Unfortunately for Trina, Gabe, and Toi, they live in Georgia, in the 11th Circuit. The appeals court has carved several large exceptions into the FTCA. Here, that means that the courts concluded that Trina, Gabe, and Toi could not bring any claims under the FTCA for two reasons: First, because the decisions leading to a raid (like nearly every other act by a federal officer) are theoretically “susceptible to policy analysis,” many of the claims are barred by the discretionary-function exception. Second, because the court concludes that the FTCA (despite being a federal statute passed by Congress) conflicts with the ability of federal officers to do their jobs, the remaining claims are barred by the Supremacy Clause of the U.S. Constitution.

IJ Asks the Supreme Court to Reject Lower-Court-Created Loopholes

Because the 11th Circuit’s ruling conflicts with the FTCA and contributes to a number of disagreements among the federal circuit courts about the meaning of the FTCA, the Institute for Justice has filed a petition for certiorari to the Supreme Court on behalf of Trina, Gabe, and Toi. We are asking the high court to address the 11th Circuit’s exception to the FTCA—(1) whether the Supremacy Clause bars FTCA claims and (2) whether federal officials have the discretionary authority to raid the wrong house by mistake.

Curiously, the 11th Circuit is the only federal appeals court to determine that the Supremacy Clause applies to the FTCA. That clause ensures that the Constitution and laws passed by Congress are the “supreme Law of the Land.” This means that statelaws that clash with valid federal laws must yield. But the FTCA is a federal law enacted by Congress itself—concluding that it somehow conflicts with federal law makes no sense.

The discretionary-function exception issue is far less cut and dried; across the country, federal appeals courts disagree about when and how this exception applies. At bottom, Congress created the discretionary function exception to shield the federal government from liability when its employees make decisions based on public policy concerns. So, for example, the exception prevents people from suing the federal government just because they have been affected by a valid regulation (or the faithful enforcement of that regulation).

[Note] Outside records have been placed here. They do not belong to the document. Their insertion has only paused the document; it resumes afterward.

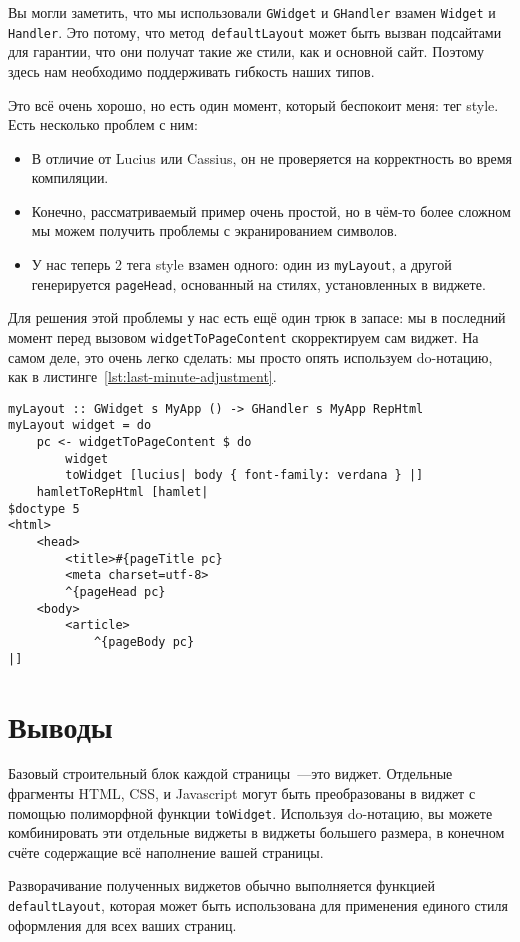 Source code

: \begin{remark}
    Вы могли заметить, что мы использовали \lstinline'GWidget' и
    \lstinline'GHandler' взамен \lstinline'Widget' и \lstinline'Handler'. Это
    потому, что метод~\lstinline'defaultLayout' может быть вызван подсайтами
    для гарантии, что они получат такие же стили, как и основной сайт. Поэтому
    здесь нам необходимо поддерживать гибкость наших типов.
\end{remark}

Это всё очень хорошо, но есть один момент, который беспокоит меня: тег style.
Есть несколько проблем с ним:
\begin{itemize}
    \item В отличие от Lucius или Cassius, он не проверяется на корректность во
        время компиляции.

    \item Конечно, рассматриваемый пример очень простой, но в чём-то более
        сложном мы можем получить проблемы с экранированием символов.

    \item У нас теперь 2 тега style взамен одного: один из
        \lstinline'myLayout', а другой генерируется \lstinline'pageHead',
        основанный на стилях, установленных в виджете.
\end{itemize}

Для решения этой проблемы у нас есть ещё один трюк в запасе: мы в последний
момент перед вызовом \lstinline'widgetToPageContent' скорректируем сам виджет.
На самом деле, это очень легко сделать: мы просто опять используем do-нотацию,
как в листинге~\ref{lst:last-minute-adjustment}.
\begin{lstlisting}[caption={Корректировка виджета <<в последний момент>>},label={lst:last-minute-adjustment}]
myLayout :: GWidget s MyApp () -> GHandler s MyApp RepHtml
myLayout widget = do
    pc <- widgetToPageContent $ do
        widget
        toWidget [lucius| body { font-family: verdana } |]
    hamletToRepHtml [hamlet|
$doctype 5
<html>
    <head>
        <title>#{pageTitle pc}
        <meta charset=utf-8>
        ^{pageHead pc}
    <body>
        <article>
            ^{pageBody pc}
|]
\end{lstlisting}

\section{Выводы}
Базовый строительный блок каждой страницы~---это виджет. Отдельные фрагменты
HTML, CSS, и Javascript могут быть преобразованы в виджет с помощью полиморфной
функции \lstinline'toWidget'. Используя do-нотацию, вы можете комбинировать эти
отдельные виджеты в виджеты большего размера, в конечном счёте содержащие всё
наполнение вашей страницы.

Разворачивание полученных виджетов обычно выполняется функцией
\lstinline'defaultLayout', которая может быть использована для применения
единого стиля оформления для всех ваших страниц.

But Trina, Gabe, and Toi weren’t harmed by a federal regulation—or any other decision based on policy concerns. None of the FBI agents who raided their house decided that it was the right thing to do after weighing their options and considering alternatives. They simply made a mistake. And that means that the exception shouldn’t apply at all in this case.

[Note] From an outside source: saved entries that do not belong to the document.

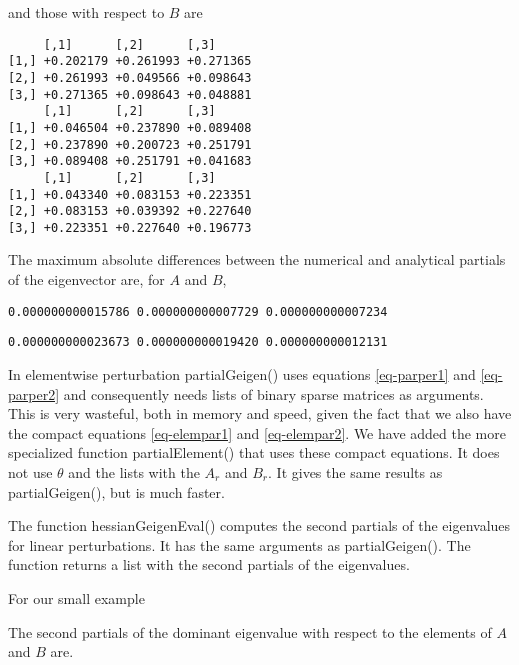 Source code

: \documentclass[
  12pt,
  letterpaper,
  DIV=11,
  numbers=noendperiod]{scrartcl}
\begin{document}
and those with respect to \(B\) are

\begin{verbatim}
     [,1]      [,2]      [,3]     
[1,] +0.202179 +0.261993 +0.271365
[2,] +0.261993 +0.049566 +0.098643
[3,] +0.271365 +0.098643 +0.048881
     [,1]      [,2]      [,3]     
[1,] +0.046504 +0.237890 +0.089408
[2,] +0.237890 +0.200723 +0.251791
[3,] +0.089408 +0.251791 +0.041683
     [,1]      [,2]      [,3]     
[1,] +0.043340 +0.083153 +0.223351
[2,] +0.083153 +0.039392 +0.227640
[3,] +0.223351 +0.227640 +0.196773
\end{verbatim}

The maximum absolute differences between the numerical and analytical
partials of the eigenvector are, for \(A\) and \(B\),

\begin{verbatim}
0.000000000015786 0.000000000007729 0.000000000007234 
\end{verbatim}

\begin{verbatim}
0.000000000023673 0.000000000019420 0.000000000012131 
\end{verbatim}

In elementwise perturbation partialGeigen() uses equations
\eqref{eq-parper1} and \eqref{eq-parper2} and consequently needs lists
of binary sparse matrices as arguments. This is very wasteful, both in
memory and speed, given the fact that we also have the compact equations
\eqref{eq-elempar1} and \eqref{eq-elempar2}. We have added the more
specialized function partialElement() that uses these compact equations.
It does not use \(\theta\) and the lists with the \(A_r\) and \(B_r\).
It gives the same results as partialGeigen(), but is much faster.

The function hessianGeigenEval() computes the second partials of the
eigenvalues for linear perturbations. It has the same arguments as
partialGeigen(). The function returns a list with the second partials of
the eigenvalues.

For our small example

The second partials of the dominant eigenvalue with respect to the
elements of \(A\) and \(B\) are.
\end{document}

When Congress amended the FTCA in 1974, it made one thing absolutely clear: If the FTCA applies to anything, it’s wrong-house raids. By denying Trina, Gabe, and Toi any right to relief under the statute, the 11th Circuit has ignored Congress’s command. Now, only the Supreme Court can set things right. By correcting one or both of the 11th Circuit’s errors, the Court can ensure that the FTCA provides the remedies that Congress intended.

The Litigation Team

Trina, Gabe, and Toi are represented by IJ Senior Attorneys Patrick Jaicomo and Anya Bidwell, along with Attorney Jared McClain and Litigation Fellow Dylan Moore.

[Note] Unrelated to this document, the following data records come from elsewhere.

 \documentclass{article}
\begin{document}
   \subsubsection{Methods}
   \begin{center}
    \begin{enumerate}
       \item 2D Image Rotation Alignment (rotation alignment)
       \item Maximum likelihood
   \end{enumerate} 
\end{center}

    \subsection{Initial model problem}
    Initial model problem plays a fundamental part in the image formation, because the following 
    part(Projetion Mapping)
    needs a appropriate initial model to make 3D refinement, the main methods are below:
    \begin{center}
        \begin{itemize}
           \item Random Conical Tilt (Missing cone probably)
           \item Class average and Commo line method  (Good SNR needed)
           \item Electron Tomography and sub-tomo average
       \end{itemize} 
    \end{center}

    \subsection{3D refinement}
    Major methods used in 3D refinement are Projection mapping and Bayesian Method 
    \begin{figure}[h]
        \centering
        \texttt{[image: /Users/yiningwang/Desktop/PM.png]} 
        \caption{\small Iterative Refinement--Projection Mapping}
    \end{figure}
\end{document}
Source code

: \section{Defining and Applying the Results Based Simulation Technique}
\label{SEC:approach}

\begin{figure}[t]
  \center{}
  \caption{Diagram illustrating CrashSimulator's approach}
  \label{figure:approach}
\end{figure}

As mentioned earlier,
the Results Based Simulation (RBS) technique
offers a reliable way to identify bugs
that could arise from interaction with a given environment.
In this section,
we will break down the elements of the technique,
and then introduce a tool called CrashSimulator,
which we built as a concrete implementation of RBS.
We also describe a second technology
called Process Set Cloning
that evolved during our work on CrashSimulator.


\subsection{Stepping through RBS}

About the Institute for Justice

The Institute for Justice is a nonprofit law firm that protects property rights nationwide and fights to hold government officials accountable for their mistakes. IJ represents a number of property owners who have had their homes or businesses either mistakenly raided by SWAT teams or had their homes damaged in raids that were otherwise not their fault. IJ is currently appealing cases from McKinney, Texas, and Lancaster, Texas, to the Supreme Court on these issues. IJ also represents an innocent homeowner in South Bend, Indiana, and an innocent business owner in Los Angeles in their fights for compensation after damaging raids.